* [Task goal]:
Every line in the data below that includes "float" belongs in the answer, copied as it stands.

* [Data shown]:
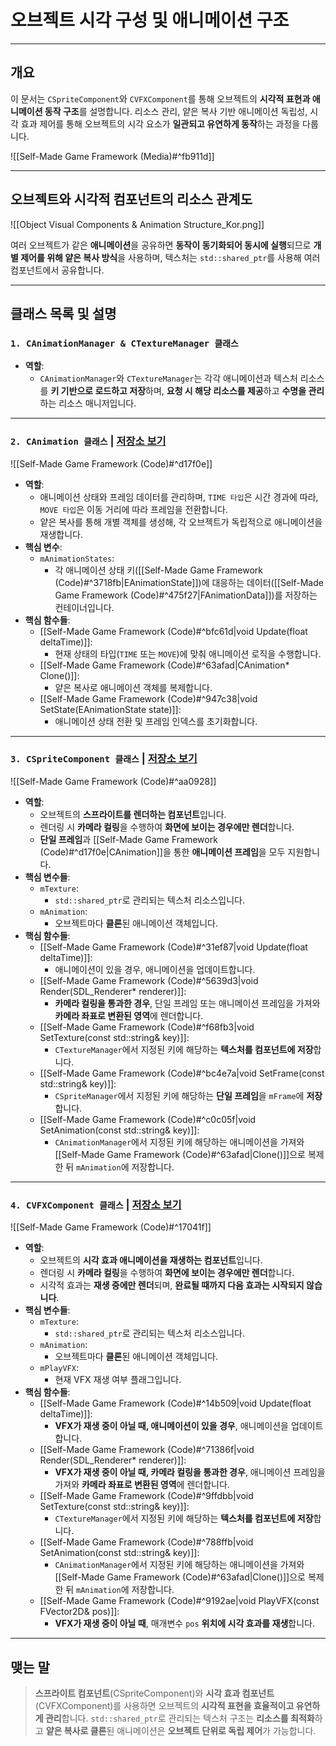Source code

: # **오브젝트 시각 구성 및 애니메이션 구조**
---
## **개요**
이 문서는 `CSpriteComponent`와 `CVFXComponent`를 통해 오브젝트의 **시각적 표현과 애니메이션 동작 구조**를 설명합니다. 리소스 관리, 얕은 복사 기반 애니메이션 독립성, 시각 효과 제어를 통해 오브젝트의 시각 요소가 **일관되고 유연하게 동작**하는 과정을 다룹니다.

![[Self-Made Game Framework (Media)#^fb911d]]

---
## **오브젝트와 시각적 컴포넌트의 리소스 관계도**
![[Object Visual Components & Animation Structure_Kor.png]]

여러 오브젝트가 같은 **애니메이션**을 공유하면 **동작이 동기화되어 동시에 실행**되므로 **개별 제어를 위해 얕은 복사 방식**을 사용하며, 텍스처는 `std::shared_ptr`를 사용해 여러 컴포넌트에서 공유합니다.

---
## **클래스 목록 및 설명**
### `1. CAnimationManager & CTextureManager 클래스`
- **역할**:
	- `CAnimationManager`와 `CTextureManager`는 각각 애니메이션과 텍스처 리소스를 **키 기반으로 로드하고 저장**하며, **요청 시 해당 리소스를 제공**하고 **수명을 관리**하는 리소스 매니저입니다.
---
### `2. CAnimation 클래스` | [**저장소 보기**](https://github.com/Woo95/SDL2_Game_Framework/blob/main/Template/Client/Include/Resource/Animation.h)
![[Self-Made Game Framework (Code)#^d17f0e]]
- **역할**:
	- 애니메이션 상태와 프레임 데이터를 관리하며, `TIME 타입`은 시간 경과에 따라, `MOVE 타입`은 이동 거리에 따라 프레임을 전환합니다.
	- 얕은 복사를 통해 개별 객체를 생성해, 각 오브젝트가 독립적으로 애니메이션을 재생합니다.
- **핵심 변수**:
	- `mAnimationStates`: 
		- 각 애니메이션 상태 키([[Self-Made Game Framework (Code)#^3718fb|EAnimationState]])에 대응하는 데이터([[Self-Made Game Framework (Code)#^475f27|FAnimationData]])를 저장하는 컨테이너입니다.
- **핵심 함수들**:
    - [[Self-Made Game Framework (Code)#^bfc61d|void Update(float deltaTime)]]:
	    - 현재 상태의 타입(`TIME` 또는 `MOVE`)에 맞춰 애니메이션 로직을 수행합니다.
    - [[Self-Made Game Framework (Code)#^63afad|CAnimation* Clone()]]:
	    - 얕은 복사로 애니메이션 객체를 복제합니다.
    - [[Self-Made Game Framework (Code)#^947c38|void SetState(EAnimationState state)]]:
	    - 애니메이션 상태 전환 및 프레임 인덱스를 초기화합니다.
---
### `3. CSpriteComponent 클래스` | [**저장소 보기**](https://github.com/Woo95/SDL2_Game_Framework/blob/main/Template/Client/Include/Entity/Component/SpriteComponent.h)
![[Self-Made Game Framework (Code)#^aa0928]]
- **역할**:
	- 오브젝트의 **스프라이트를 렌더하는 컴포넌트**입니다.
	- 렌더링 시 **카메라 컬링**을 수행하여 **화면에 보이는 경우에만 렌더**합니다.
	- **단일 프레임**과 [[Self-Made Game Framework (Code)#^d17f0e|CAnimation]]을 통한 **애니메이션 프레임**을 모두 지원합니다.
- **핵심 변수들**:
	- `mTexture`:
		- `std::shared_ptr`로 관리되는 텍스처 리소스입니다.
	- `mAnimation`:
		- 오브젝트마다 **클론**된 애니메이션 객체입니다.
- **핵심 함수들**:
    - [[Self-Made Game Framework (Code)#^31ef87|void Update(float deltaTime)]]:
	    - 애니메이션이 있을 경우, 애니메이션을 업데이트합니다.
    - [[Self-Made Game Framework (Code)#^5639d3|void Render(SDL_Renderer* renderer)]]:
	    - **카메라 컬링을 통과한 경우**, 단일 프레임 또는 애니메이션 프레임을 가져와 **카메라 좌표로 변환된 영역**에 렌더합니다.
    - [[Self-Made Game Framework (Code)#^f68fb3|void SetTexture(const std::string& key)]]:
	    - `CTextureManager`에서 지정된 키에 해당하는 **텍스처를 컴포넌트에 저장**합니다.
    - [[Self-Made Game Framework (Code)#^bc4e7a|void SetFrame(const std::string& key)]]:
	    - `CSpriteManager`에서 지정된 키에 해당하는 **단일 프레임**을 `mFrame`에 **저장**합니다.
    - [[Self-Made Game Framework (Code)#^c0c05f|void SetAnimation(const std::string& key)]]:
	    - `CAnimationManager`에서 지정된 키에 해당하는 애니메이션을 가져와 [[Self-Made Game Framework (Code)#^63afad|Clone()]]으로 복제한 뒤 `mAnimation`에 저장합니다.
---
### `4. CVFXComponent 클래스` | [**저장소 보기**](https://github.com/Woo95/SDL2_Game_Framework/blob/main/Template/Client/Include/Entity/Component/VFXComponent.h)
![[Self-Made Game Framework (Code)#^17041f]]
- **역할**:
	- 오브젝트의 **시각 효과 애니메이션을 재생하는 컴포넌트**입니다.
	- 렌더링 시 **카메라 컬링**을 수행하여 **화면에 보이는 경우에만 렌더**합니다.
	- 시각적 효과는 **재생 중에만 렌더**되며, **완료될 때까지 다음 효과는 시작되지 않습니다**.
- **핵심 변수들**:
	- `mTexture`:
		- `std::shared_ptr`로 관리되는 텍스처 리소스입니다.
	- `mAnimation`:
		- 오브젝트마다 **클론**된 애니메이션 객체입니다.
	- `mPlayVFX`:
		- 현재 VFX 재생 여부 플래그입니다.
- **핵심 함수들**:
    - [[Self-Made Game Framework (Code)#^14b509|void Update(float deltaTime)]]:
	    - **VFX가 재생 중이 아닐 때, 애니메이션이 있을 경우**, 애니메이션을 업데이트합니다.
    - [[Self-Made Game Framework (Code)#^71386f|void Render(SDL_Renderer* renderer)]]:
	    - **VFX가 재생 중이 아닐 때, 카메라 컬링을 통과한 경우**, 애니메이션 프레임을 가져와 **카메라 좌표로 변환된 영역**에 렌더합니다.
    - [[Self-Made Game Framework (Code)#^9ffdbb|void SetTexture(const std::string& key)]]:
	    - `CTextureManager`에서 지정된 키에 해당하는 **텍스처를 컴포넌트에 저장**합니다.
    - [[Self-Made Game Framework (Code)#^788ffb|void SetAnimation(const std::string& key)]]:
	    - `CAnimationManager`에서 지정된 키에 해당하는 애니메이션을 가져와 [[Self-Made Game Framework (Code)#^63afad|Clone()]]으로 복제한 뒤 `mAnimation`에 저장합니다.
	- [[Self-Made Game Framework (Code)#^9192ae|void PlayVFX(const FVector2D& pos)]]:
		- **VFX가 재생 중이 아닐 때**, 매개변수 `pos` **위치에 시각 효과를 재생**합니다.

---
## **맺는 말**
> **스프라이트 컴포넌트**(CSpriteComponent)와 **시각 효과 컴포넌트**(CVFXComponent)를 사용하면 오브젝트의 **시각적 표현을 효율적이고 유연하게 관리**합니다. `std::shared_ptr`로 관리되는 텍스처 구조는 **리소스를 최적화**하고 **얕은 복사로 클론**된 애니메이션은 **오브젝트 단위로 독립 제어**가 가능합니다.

--

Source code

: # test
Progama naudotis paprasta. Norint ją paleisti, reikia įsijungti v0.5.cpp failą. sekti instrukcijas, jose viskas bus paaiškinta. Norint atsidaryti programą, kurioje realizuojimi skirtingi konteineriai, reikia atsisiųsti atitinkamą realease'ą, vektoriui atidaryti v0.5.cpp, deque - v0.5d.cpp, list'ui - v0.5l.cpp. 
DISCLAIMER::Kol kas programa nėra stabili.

* [Exercise response]:
    - [[Self-Made Game Framework (Code)#^bfc61d|void Update(float deltaTime)]]:
    - [[Self-Made Game Framework (Code)#^31ef87|void Update(float deltaTime)]]:
    - [[Self-Made Game Framework (Code)#^14b509|void Update(float deltaTime)]]:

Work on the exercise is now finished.